13.1. Implementing and maintaining systems
Let’s start by imagining you’ve been asked to manage an upgrade to a large preexisting software system, which you haven’t yet seen. Should you accept this job maintaining such a software system? A seasoned Java contractor’s only slightly tongue-in-cheek maxim for deciding is “Start by searching for the keyword synchronized; if you find it, then just say no (reflecting the difficulty of fixing concurrency bugs); otherwise consider the structure of the system in more detail.” We provide more detail in the next paragraphs, but first observe that, as you’ve seen in previous chapters, Java 8’s addition of streams allows you to exploit parallelism without worrying about locking, provided you embrace stateless behaviors (that is, functions in your stream-processing pipeline don’t interact by one reading from or writing to a variable that’s written by another).
What else might you wish the program to look like so it’s easy to work with? You’d want it to be well structured, with an understandable class hierarchy reflecting the structure of the system; there are even ways to estimate such structure by using software engineering metrics of coupling (how interdependent parts of the system are) and cohesion (how related the various parts of the system are).
But for many programmers, the key day-to-day concern is debugging during maintenance: this code crashed because it observed some unexpected value. Why is it this way and how did it get this way? Just think of how many of your maintenance concerns fall into this category![1] It turns out that the ideas of no side effects and immutability, which functional programming promotes, can help. Let’s examine this in more detail.
1 We recommend reading Working Effectively with Legacy Code (Prentice Hall, 2004) by Michael Feathers for further discussion on this topic.
13.1.1. Shared mutable data
Ultimately, the reason for the unexpected variable value problems just discussed is that shared mutable data structures are read and updated by more than one of the methods your maintenance centers on. Suppose several classes keep a reference to a list. Who owns this list? What if one class modifies it? Do other classes expect this change? How do other classes learn of this change? Do they need to be notified of this change to satisfy all assumptions on this list, or should they make a defensive copy for themselves? In other words, shared mutable data structures make it harder to track changes in different parts of your program. Figure 13.1 illustrates this idea.
Figure 13.1. A mutable shared across multiple classes. It’s difficult to understand who the owner is.
Consider a system that doesn’t mutate any data structures. It would be a dream to maintain because you wouldn’t have any bad surprises about some object somewhere that unexpectedly modifies a data structure! A method, which modifies neither the state of its enclosing class nor the state of any other objects and returns its entire results using return, is called pure or side-effect free.

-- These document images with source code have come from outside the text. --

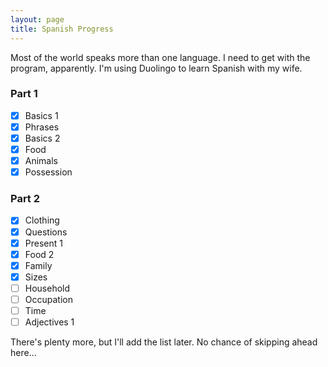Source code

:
 ```yaml
---
layout: page
title: Spanish Progress
---
```

Most of the world speaks more than one language. I need to get with the program, apparently. I'm using Duolingo to learn Spanish with my wife.

### Part 1
- [x] Basics 1
- [x] Phrases
- [x] Basics 2
- [x] Food
- [x] Animals
- [x] Possession

### Part 2
- [x] Clothing
- [x] Questions
- [x] Present 1
- [x] Food 2
- [x] Family
- [x] Sizes
- [ ] Household
- [ ] Occupation
- [ ] Time
- [ ] Adjectives 1

There's plenty more, but I'll add the list later. No chance of skipping ahead here...
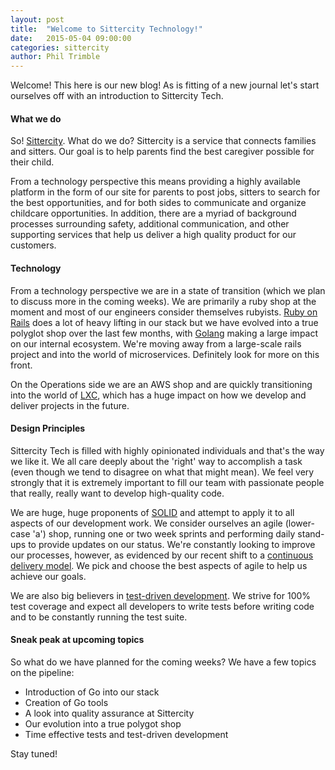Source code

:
 ```yaml
---
layout: post
title:  "Welcome to Sittercity Technology!"
date:   2015-05-04 09:00:00
categories: sittercity
author: Phil Trimble
---
```


Welcome! This here is our new blog! As is fitting of a new journal let's start ourselves off with an introduction to Sittercity Tech.

####  What we do

So! [Sittercity](https://www.sittercity.com). What do we do? Sittercity is a service that connects families and sitters. Our goal is to
help parents find the best caregiver possible for their child.

From a technology perspective this means providing a highly available platform in the form of our site for parents to post jobs, sitters to search for the best
opportunities, and for both sides to communicate and organize childcare opportunities. In addition, there are a myriad of background processes surrounding
safety, additional communication, and other supporting services that help us deliver a high quality product for our customers.

#### Technology

From a technology perspective we are in a state of transition (which we plan to discuss more in the coming weeks). We are primarily a ruby shop
at the moment and most of our engineers consider themselves rubyists. [Ruby on Rails](http://rubyonrails.org) does a lot of heavy lifting in our stack
but we have evolved into a true polyglot shop over the last few months, with [Golang](http://golang.org) making a large impact on our internal ecosystem. We're moving away from
a large-scale rails project and into the world of microservices. Definitely look for more on this front.

On the Operations side we are an AWS shop and are quickly transitioning into the world of [LXC](https://linuxcontainers.org/), which has a huge impact on
how we develop and deliver projects in the future.

#### Design Principles

Sittercity Tech is filled with highly opinionated individuals and that's the way we like it. We all care deeply about the 'right' way to accomplish a 
task (even though we tend to disagree on what that might mean). We feel very strongly that it is extremely important to fill our team with 
passionate people that really, really want to develop high-quality code.

We are huge, huge proponents of [SOLID](http://en.wikipedia.org/wiki/SOLID_%28object-oriented_design%29) and attempt to apply it to all aspects of our development 
work. We consider ourselves an agile (lower-case 'a') shop, running one or two week sprints and performing daily stand-ups to provide updates on our status. We're constantly looking
to improve our processes, however, as evidenced by our recent shift to a [continuous delivery model](http://en.wikipedia.org/wiki/Continuous_delivery). We pick and choose
the best aspects of agile to help us achieve our goals.

We are also big believers in [test-driven development](http://en.wikipedia.org/wiki/Test-driven_development). We strive for 100% test coverage and expect all developers to
write tests before writing code and to be constantly running the test suite.

#### Sneak peak at upcoming topics

So what do we have planned for the coming weeks? We have a few topics on the pipeline:

* Introduction of Go into our stack
* Creation of Go tools
* A look into quality assurance at Sittercity
* Our evolution into a true polygot shop
* Time effective tests and test-driven development

Stay tuned!
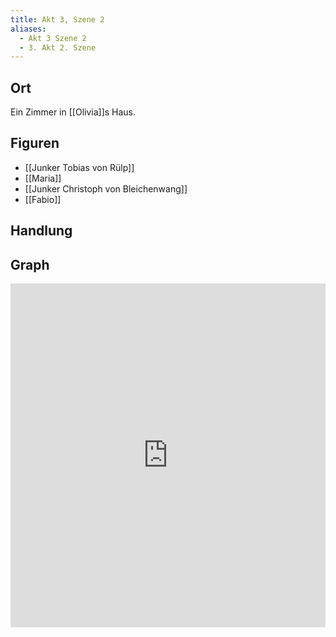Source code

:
 ```yaml
---
title: Akt 3, Szene 2
aliases:
  - Akt 3 Szene 2
  - 3. Akt 2. Szene
---
```

## Ort
Ein Zimmer in [[Olivia]]s Haus.

## Figuren
- [[Junker Tobias von Rülp]]
- [[Maria]]
- [[Junker Christoph von Bleichenwang]]
- [[Fabio]]

## Handlung

## Graph
<iframe src="https://catchears.github.io/was-ihr-wollt-graphs/act-3-scene-2" width=100% height=550 style="border: 0;"></iframe>
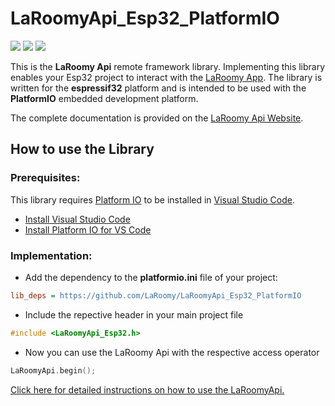 # LaRoomyApi_Esp32_PlatformIO
![](https://img.shields.io/badge/Platform-espressif32-green)
![](https://img.shields.io/badge/Environment-PlatformIO-9cf)
![](https://img.shields.io/github/last-commit/LaRoomy/LaRoomyApi_Esp32_PlatformIO)

This is the **LaRoomy Api** remote framework library. Implementing this library enables your Esp32 project to interact with the [LaRoomy App](https://www.laroomy.com). The library is written for the **espressif32** platform and is intended to be used with the **PlatformIO** embedded development platform.

The complete documentation is provided on the [LaRoomy Api Website](https://api.laroomy.com/).
 
## How to use the Library

### Prerequisites:

This library requires [Platform IO](https://platformio.org/platformio-ide) to be installed in [Visual Studio Code](https://code.visualstudio.com/).

- [Install Visual Studio Code](https://code.visualstudio.com/)
- [Install Platform IO for VS Code ](https://docs.platformio.org/en/latest/integration/ide/vscode.html#installation)


### Implementation:

- Add the dependency to the **platformio.ini** file of your project:

```ini
lib_deps = https://github.com/LaRoomy/LaRoomyApi_Esp32_PlatformIO
```

- Include the repective header in your main project file

```c
#include <LaRoomyApi_Esp32.h>
```

- Now you can use the LaRoomy Api with the respective access operator

```cpp
LaRoomyApi.begin();
```

[Click here for detailed instructions on how to use the LaRoomyApi.](https://api.laroomy.com/p/laroomy-api-class.html)

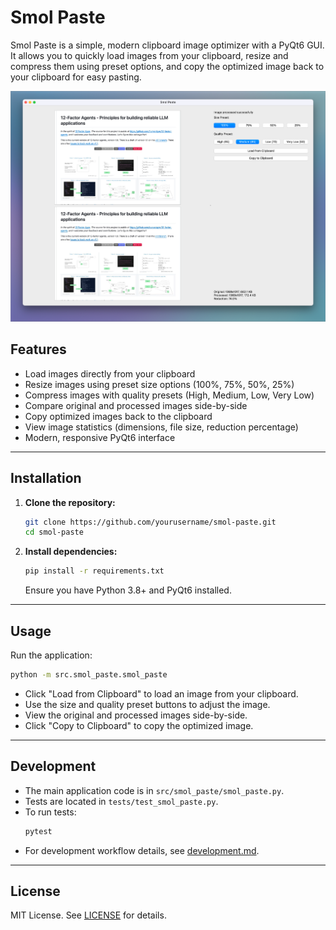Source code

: # Smol Paste

Smol Paste is a simple, modern clipboard image optimizer with a PyQt6 GUI. It allows you to quickly load images from your clipboard, resize and compress them using preset options, and copy the optimized image back to your clipboard for easy pasting.

![img.png](assets/smol-paste.png)

## Features

- Load images directly from your clipboard
- Resize images using preset size options (100%, 75%, 50%, 25%)
- Compress images with quality presets (High, Medium, Low, Very Low)
- Compare original and processed images side-by-side
- Copy optimized images back to the clipboard
- View image statistics (dimensions, file size, reduction percentage)
- Modern, responsive PyQt6 interface

---

## Installation

1. **Clone the repository:**
   ```sh
   git clone https://github.com/yourusername/smol-paste.git
   cd smol-paste
   ```
2. **Install dependencies:**
   ```sh
   pip install -r requirements.txt
   ```
   Ensure you have Python 3.8+ and PyQt6 installed.

---

## Usage

Run the application:
```sh
python -m src.smol_paste.smol_paste
```

- Click "Load from Clipboard" to load an image from your clipboard.
- Use the size and quality preset buttons to adjust the image.
- View the original and processed images side-by-side.
- Click "Copy to Clipboard" to copy the optimized image.

---

## Development

- The main application code is in `src/smol_paste/smol_paste.py`.
- Tests are located in `tests/test_smol_paste.py`.
- To run tests:
  ```sh
  pytest
  ```
- For development workflow details, see [development.md](development.md).

---

## License

MIT License. See [LICENSE](LICENSE) for details.
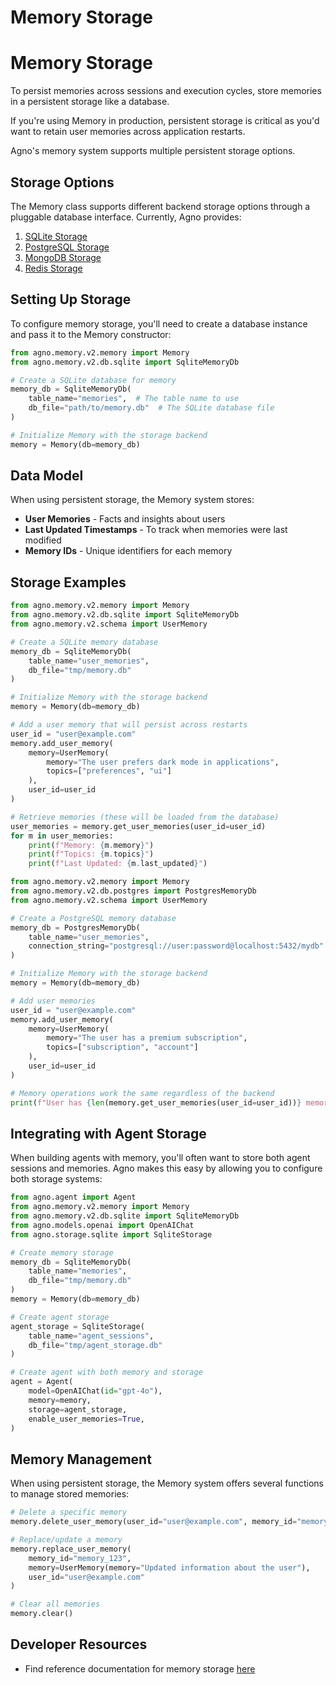 # Memory Storage

# Memory Storage

To persist memories across sessions and execution cycles, store memories in a persistent storage like a database.

If you're using Memory in production, persistent storage is critical as you'd want to retain user memories across application restarts.

Agno's memory system supports multiple persistent storage options.

## Storage Options

The Memory class supports different backend storage options through a pluggable database interface. Currently, Agno provides:

1. [SQLite Storage](/reference/memory/storage/sqlite)
2. [PostgreSQL Storage](/reference/memory/storage/postgres)
3. [MongoDB Storage](/reference/memory/storage/mongo)
4. [Redis Storage](/reference/memory/storage/redis)

## Setting Up Storage

To configure memory storage, you'll need to create a database instance and pass it to the Memory constructor:

```python
from agno.memory.v2.memory import Memory
from agno.memory.v2.db.sqlite import SqliteMemoryDb

# Create a SQLite database for memory
memory_db = SqliteMemoryDb(
    table_name="memories",  # The table name to use
    db_file="path/to/memory.db"  # The SQLite database file
)

# Initialize Memory with the storage backend
memory = Memory(db=memory_db)
```

## Data Model

When using persistent storage, the Memory system stores:

* **User Memories** - Facts and insights about users
* **Last Updated Timestamps** - To track when memories were last modified
* **Memory IDs** - Unique identifiers for each memory

## Storage Examples

```python sqlite_memory.py
from agno.memory.v2.memory import Memory
from agno.memory.v2.db.sqlite import SqliteMemoryDb
from agno.memory.v2.schema import UserMemory

# Create a SQLite memory database
memory_db = SqliteMemoryDb(
    table_name="user_memories",
    db_file="tmp/memory.db"
)

# Initialize Memory with the storage backend
memory = Memory(db=memory_db)

# Add a user memory that will persist across restarts
user_id = "user@example.com"
memory.add_user_memory(
    memory=UserMemory(
        memory="The user prefers dark mode in applications",
        topics=["preferences", "ui"]
    ),
    user_id=user_id
)

# Retrieve memories (these will be loaded from the database)
user_memories = memory.get_user_memories(user_id=user_id)
for m in user_memories:
    print(f"Memory: {m.memory}")
    print(f"Topics: {m.topics}")
    print(f"Last Updated: {m.last_updated}")
```

```python postgres_memory.py
from agno.memory.v2.memory import Memory
from agno.memory.v2.db.postgres import PostgresMemoryDb
from agno.memory.v2.schema import UserMemory

# Create a PostgreSQL memory database
memory_db = PostgresMemoryDb(
    table_name="user_memories",
    connection_string="postgresql://user:password@localhost:5432/mydb"
)

# Initialize Memory with the storage backend
memory = Memory(db=memory_db)

# Add user memories
user_id = "user@example.com"
memory.add_user_memory(
    memory=UserMemory(
        memory="The user has a premium subscription",
        topics=["subscription", "account"]
    ),
    user_id=user_id
)

# Memory operations work the same regardless of the backend
print(f"User has {len(memory.get_user_memories(user_id=user_id))} memories stored")
```

## Integrating with Agent Storage

When building agents with memory, you'll often want to store both agent sessions and memories. Agno makes this easy by allowing you to configure both storage systems:

```python
from agno.agent import Agent
from agno.memory.v2.memory import Memory
from agno.memory.v2.db.sqlite import SqliteMemoryDb
from agno.models.openai import OpenAIChat
from agno.storage.sqlite import SqliteStorage

# Create memory storage
memory_db = SqliteMemoryDb(
    table_name="memories",
    db_file="tmp/memory.db"
)
memory = Memory(db=memory_db)

# Create agent storage
agent_storage = SqliteStorage(
    table_name="agent_sessions",
    db_file="tmp/agent_storage.db"
)

# Create agent with both memory and storage
agent = Agent(
    model=OpenAIChat(id="gpt-4o"),
    memory=memory,
    storage=agent_storage,
    enable_user_memories=True,
)
```

## Memory Management

When using persistent storage, the Memory system offers several functions to manage stored memories:

```python
# Delete a specific memory
memory.delete_user_memory(user_id="user@example.com", memory_id="memory_123")

# Replace/update a memory
memory.replace_user_memory(
    memory_id="memory_123",
    memory=UserMemory(memory="Updated information about the user"),
    user_id="user@example.com"
)

# Clear all memories
memory.clear()
```

## Developer Resources

* Find reference documentation for memory storage [here](/reference/memory/storage)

What constitutes a side effect more concretely? In a nutshell, a side effect is an action that’s not totally enclosed within the function itself. Here are some examples:
· Modifying a data structure in place, including assigning to any field, apart from initialization inside a constructor (for example, setter methods)
· Throwing an exception
· Doing I/O operations such as writing to a file
Another way to look at this idea of no side effects is to consider immutable objects. An immutable object is an object that can’t change its state after it’s instantiated so it can’t be affected by the actions of a function. This means that once immutable objects are instantiated, they can never go into an unexpected state. You can share them without having to copy them, and they’re thread-safe because they can’t be modified.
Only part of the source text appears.